Nothing in my experience demonstrated more clearly who’s making the decisions for “we, the people” of North Carolina than what happened to the intangibles tax. It’s not just that the General Assembly repealed it in the mid-’90s. It’s what happened after that.
Rich people, you see, had gone to court over the thing, claiming that it somehow violated the commerce clause of the U.S. Constitution to tax their stuff. It was a 25-cent tax per $100, which was only $25 on your $10,000 CD but came to $2,500 on your $1 million holding, $25,000 on your $10 million and so on. You can see where that would annoy someone of means.
It was generating more than $100 million a year for public purposes, however.
In 1996, the U.S. Supreme Court said it was fine to tax wealth, but not the way North Carolina was doing it, because our intangibles tax exempted the securities of in-state companies (and those out-of-state firms to the extent that their earnings came from North Carolina). The exemptions did violate the commerce clause, the court said, by discriminating–even if just a little–against interstate commerce.

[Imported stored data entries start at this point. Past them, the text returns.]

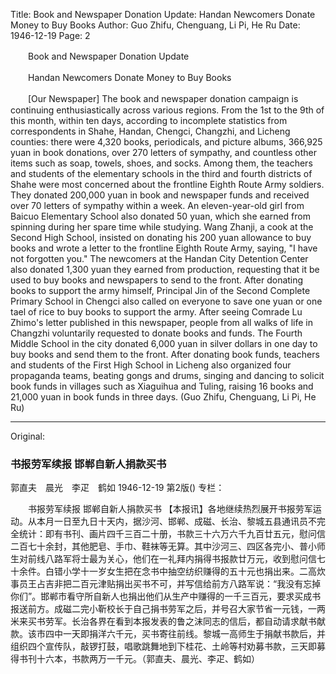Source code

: Title: Book and Newspaper Donation Update: Handan Newcomers Donate Money to Buy Books
Author: Guo Zhifu, Chenguang, Li Pi, He Ru
Date: 1946-12-19
Page: 2

　　Book and Newspaper Donation Update

　　Handan Newcomers Donate Money to Buy Books

　　[Our Newspaper] The book and newspaper donation campaign is continuing enthusiastically across various regions. From the 1st to the 9th of this month, within ten days, according to incomplete statistics from correspondents in Shahe, Handan, Chengci, Changzhi, and Licheng counties: there were 4,320 books, periodicals, and picture albums, 366,925 yuan in book donations, over 270 letters of sympathy, and countless other items such as soap, towels, shoes, and socks. Among them, the teachers and students of the elementary schools in the third and fourth districts of Shahe were most concerned about the frontline Eighth Route Army soldiers. They donated 200,000 yuan in book and newspaper funds and received over 70 letters of sympathy within a week. An eleven-year-old girl from Baicuo Elementary School also donated 50 yuan, which she earned from spinning during her spare time while studying. Wang Zhanji, a cook at the Second High School, insisted on donating his 200 yuan allowance to buy books and wrote a letter to the frontline Eighth Route Army, saying, "I have not forgotten you." The newcomers at the Handan City Detention Center also donated 1,300 yuan they earned from production, requesting that it be used to buy books and newspapers to send to the front. After donating books to support the army himself, Principal Jin of the Second Complete Primary School in Chengci also called on everyone to save one yuan or one tael of rice to buy books to support the army. After seeing Comrade Lu Zhimo's letter published in this newspaper, people from all walks of life in Changzhi voluntarily requested to donate books and funds. The Fourth Middle School in the city donated 6,000 yuan in silver dollars in one day to buy books and send them to the front. After donating book funds, teachers and students of the First High School in Licheng also organized four propaganda teams, beating gongs and drums, singing and dancing to solicit book funds in villages such as Xiaguihua and Tuling, raising 16 books and 21,000 yuan in book funds in three days. (Guo Zhifu, Chenguang, Li Pi, He Ru)



<hr /> 

Original: 


### 书报劳军续报  邯郸自新人捐款买书
郭直夫　晨光　李疋　鹤如
1946-12-19
第2版()
专栏：

　　书报劳军续报
    邯郸自新人捐款买书
    【本报讯】各地继续热烈展开书报劳军运动。从本月一日至九日十天内，据沙河、邯郸、成磁、长治、黎城五县通讯员不完全统计：即有书刊、画片四千三百二十册，书款三十六万六千九百廿五元，慰问信二百七十余封，其他肥皂、手巾、鞋袜等无算。其中沙河三、四区各完小、普小师生对前线八路军将士最为关心，他们在一礼拜内捐得书报款廿万元，收到慰问信七十余件。白错小学十一岁女生把在念书中抽空纺织赚得的五十元也捐出来。二高炊事员王占吉非把二百元津贴捐出买书不可，并写信给前方八路军说：“我没有忘掉你们”。邯郸市看守所自新人也捐出他们从生产中赚得的一千三百元，要求买成书报送前方。成磁二完小靳校长于自己捐书劳军之后，并号召大家节省一元钱，一两米来买书劳军。长治各界在看到本报发表的鲁之沫同志的信后，都自动请求献书献款。该市四中一天即捐洋六千元，买书寄往前线。黎城一高师生于捐献书款后，并组织四个宣传队，敲锣打鼓，唱歌跳舞地到下桂花、土岭等村劝募书款，三天即募得书刊十六本，书款两万一千元。（郭直夫、晨光、李疋、鹤如）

Whereupon it handed the case back to the N.C. Supreme Court to decide on the remedy. The following year, the N.C. court gave Gov. Jim Hunt and the General Assembly a choice: Either return ALL the money the state collected from the intangibles tax between 1990 (when the rich people filed their case) and 1995; or else, give a little break to out-of-state companies (or levy a little tax on in-state firms) to make up for the discrimination.

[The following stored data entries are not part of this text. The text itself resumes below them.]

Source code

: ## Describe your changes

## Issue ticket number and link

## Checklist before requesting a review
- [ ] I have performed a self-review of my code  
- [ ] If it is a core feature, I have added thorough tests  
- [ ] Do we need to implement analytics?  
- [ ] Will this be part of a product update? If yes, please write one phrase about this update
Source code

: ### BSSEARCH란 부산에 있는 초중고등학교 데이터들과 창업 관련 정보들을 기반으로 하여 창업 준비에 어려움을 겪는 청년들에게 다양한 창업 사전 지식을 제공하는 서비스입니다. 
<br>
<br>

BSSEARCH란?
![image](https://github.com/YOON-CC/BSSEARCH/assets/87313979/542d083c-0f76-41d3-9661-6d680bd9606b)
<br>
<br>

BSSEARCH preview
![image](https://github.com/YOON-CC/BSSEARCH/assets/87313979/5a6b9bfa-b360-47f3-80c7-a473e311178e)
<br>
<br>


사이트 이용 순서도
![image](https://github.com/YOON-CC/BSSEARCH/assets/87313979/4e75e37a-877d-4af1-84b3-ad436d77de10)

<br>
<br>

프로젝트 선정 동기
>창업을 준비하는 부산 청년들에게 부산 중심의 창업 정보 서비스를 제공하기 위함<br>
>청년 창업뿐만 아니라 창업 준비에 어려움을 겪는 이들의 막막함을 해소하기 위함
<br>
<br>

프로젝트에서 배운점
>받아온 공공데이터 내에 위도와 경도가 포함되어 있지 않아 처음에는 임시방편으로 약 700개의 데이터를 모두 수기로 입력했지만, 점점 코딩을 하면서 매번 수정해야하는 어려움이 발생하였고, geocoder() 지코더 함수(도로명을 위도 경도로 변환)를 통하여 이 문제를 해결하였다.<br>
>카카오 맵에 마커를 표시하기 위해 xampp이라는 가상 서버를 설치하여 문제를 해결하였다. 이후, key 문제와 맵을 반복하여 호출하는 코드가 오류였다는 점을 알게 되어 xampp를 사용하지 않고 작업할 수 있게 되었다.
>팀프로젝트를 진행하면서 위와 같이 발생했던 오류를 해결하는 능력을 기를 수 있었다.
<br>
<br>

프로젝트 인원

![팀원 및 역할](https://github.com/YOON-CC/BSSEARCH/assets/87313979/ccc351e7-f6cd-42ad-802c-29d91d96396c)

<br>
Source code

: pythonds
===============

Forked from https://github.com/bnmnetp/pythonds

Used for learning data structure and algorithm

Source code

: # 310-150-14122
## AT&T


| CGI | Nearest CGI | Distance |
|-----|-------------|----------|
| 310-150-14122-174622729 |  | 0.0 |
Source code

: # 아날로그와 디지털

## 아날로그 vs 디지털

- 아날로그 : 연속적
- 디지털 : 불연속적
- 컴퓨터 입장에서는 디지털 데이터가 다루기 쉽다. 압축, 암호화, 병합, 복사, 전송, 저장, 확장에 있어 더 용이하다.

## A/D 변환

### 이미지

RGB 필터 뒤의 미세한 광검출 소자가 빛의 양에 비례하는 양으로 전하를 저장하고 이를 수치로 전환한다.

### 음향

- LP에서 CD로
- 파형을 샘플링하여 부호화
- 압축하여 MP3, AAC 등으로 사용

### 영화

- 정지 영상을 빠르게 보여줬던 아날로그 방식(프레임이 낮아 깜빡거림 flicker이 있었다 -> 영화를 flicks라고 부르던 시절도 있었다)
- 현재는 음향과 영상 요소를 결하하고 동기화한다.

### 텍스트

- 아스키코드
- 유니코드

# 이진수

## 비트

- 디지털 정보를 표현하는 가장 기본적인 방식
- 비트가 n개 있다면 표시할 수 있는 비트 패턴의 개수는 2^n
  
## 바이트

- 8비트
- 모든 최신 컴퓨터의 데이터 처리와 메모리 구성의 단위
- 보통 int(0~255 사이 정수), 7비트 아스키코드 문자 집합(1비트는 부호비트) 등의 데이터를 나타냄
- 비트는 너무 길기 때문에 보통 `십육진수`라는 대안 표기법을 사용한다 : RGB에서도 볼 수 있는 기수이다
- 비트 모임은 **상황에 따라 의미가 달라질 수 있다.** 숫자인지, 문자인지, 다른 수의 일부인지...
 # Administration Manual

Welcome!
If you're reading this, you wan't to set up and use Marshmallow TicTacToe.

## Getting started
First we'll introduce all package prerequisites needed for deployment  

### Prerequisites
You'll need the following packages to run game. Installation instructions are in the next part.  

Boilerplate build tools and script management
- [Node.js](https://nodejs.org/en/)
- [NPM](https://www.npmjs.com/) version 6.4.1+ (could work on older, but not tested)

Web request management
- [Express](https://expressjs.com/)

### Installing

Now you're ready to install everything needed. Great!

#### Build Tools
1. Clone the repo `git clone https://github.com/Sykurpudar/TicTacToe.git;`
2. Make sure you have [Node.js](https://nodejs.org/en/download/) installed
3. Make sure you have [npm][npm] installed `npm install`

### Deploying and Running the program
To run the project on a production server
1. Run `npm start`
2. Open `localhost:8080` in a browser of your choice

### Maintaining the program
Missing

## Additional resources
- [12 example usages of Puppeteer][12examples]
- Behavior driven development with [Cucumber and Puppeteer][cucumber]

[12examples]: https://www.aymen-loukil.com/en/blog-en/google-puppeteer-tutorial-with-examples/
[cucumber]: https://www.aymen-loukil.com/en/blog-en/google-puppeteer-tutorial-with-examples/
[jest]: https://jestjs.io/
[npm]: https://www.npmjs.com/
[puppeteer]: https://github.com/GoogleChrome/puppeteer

Not a hard choice. Giving back ALL the money–mostly to rich people, remember–would cost the state $400 million. A little compensatory tax might have cost N.C. firms $20 million? $30 million? The N.C. court was notably vague about how much was required, nor did the U.S. Supreme Court seem to care, since the not-that-offensive tax had already been repealed.
If you’ve paid any attention to North Carolina politics since the Indy started up 20 years ago, you know the rest. Hunt said the state should give back all the money–cue the cameras–and the General Assembly quickly complied.

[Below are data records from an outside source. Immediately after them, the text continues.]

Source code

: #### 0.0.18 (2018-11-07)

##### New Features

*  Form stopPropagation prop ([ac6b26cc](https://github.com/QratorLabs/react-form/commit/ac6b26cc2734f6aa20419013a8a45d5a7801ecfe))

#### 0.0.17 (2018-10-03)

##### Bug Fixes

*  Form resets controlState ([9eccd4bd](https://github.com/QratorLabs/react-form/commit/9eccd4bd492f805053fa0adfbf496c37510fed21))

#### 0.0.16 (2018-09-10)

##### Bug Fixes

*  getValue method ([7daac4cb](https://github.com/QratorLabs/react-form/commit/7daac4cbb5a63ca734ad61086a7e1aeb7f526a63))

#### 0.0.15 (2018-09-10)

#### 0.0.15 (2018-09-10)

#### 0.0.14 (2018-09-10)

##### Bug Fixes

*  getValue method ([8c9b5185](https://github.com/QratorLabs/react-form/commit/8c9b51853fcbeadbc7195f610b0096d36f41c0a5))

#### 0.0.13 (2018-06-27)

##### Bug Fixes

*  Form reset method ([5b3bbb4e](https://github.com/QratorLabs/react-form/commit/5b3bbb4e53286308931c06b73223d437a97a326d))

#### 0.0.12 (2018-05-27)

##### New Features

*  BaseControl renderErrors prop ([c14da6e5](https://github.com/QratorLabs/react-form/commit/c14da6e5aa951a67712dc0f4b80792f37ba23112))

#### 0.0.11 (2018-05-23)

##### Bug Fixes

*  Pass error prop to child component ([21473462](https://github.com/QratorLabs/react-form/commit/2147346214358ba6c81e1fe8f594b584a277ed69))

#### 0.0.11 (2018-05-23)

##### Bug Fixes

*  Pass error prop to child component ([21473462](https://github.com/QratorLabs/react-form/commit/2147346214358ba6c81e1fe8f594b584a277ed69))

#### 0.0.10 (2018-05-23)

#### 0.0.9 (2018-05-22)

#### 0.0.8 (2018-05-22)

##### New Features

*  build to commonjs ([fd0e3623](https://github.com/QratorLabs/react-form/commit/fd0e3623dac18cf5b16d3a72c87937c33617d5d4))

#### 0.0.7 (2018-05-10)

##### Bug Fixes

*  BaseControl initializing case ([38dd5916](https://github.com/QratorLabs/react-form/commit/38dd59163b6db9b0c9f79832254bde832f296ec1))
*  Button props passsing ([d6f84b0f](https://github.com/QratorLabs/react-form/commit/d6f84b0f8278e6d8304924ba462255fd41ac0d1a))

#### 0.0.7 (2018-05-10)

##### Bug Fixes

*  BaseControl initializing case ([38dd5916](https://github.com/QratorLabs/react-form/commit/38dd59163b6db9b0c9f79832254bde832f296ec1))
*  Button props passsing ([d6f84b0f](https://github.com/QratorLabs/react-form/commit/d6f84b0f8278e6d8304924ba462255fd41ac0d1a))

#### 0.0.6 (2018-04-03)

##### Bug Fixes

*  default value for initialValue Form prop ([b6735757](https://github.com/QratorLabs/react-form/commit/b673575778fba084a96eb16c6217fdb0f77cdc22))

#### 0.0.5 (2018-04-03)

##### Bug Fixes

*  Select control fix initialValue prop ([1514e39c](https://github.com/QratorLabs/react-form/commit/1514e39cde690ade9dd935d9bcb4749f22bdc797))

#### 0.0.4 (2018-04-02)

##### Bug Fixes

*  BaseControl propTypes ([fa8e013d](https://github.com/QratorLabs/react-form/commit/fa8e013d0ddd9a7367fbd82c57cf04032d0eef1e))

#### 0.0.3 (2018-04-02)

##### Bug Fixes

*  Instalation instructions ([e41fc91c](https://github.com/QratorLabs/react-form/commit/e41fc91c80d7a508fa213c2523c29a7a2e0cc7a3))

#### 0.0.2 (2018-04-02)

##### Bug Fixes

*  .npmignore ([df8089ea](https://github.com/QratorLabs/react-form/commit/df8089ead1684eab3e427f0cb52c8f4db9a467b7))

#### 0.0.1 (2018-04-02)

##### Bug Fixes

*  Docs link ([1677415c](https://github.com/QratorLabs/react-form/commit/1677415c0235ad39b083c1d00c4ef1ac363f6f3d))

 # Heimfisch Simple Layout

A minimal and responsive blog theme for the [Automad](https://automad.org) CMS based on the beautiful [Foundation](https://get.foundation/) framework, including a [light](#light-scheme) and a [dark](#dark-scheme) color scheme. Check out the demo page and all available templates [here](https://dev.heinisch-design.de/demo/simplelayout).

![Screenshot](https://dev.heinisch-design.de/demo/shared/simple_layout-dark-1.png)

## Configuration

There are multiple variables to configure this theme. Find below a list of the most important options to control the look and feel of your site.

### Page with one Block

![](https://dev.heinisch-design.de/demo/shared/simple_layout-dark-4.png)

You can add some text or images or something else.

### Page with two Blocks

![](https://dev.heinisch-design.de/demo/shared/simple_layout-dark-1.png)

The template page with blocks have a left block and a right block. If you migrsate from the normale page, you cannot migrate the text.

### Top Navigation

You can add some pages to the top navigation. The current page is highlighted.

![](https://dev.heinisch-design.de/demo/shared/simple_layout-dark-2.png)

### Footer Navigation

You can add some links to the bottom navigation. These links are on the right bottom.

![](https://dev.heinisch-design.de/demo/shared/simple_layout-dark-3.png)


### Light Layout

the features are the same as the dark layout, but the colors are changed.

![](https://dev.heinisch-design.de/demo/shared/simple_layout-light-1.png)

In the General Assembly, there was not one dissenting vote.
Well, those were the halcyon days when the economy was flush and Democrats and Republicans raced to cut taxes faster. Together, they slashed $1.4 billion a year from state revenues, mainly from upper-income folks and corporations.
That’s money that our contemporary legislators, some of them, at least, must wish they were still getting as they contemplate slashing mental health funds, raising college tuitions, and–here’s something the Democrats really don’t want to do, since the construction industry is their main source of campaign cash–cuting road-building work.
There was a time not so long ago when the Democratic party dominated national politics by standing up for, in FDR’s phrasing, “the forgotten man at the bottom of the economic pyramid.” For 50 years, from the Great Depression to the election of Ronald Reagan in 1980, Democrats won by doing two things: Taxing the rich, and spending the money on programs to help everybody else.
Top marginal income tax rates as high as 90 percent weren’t designed to collect nine-tenths of anybody’s salary, no matter how rich. Rather, they told the rich that there was some number–$2 million a year? $5 million a year?–beyond which a salary ought not to go. Invest the excess in your company, Democrats said, or else pay it to the minions. Otherwise, we’ll just take it on their behalf.
Today, the tax dollar not collected from the rich is reckoned to do more good, trickling down from their vacation homes, than if it paid for another teacher in the inner city, or another doctor to treat the mentally ill, or on prescription drugs for a needy senior citizen.
Or even–did you catch this latest Bush budget cut?–for veterans benefits.
Meanwhile, the top federal tax rate has been reduced to less than 40 percent, and notwithstanding the national recession and huge war costs, President Bush and your Republican Congress are keen to cut it some more. And the Democrats? They want to cut it too, just a little less.
And in North Carolina this year, the debate in the General Assembly is between whacking away at social programs and–maybe, just maybe–taxing cigarette smokers. Tax the rich? The Republicans won’t hear of that. But neither will the Democrats.
Bob Geary is a staff writer for The Independent.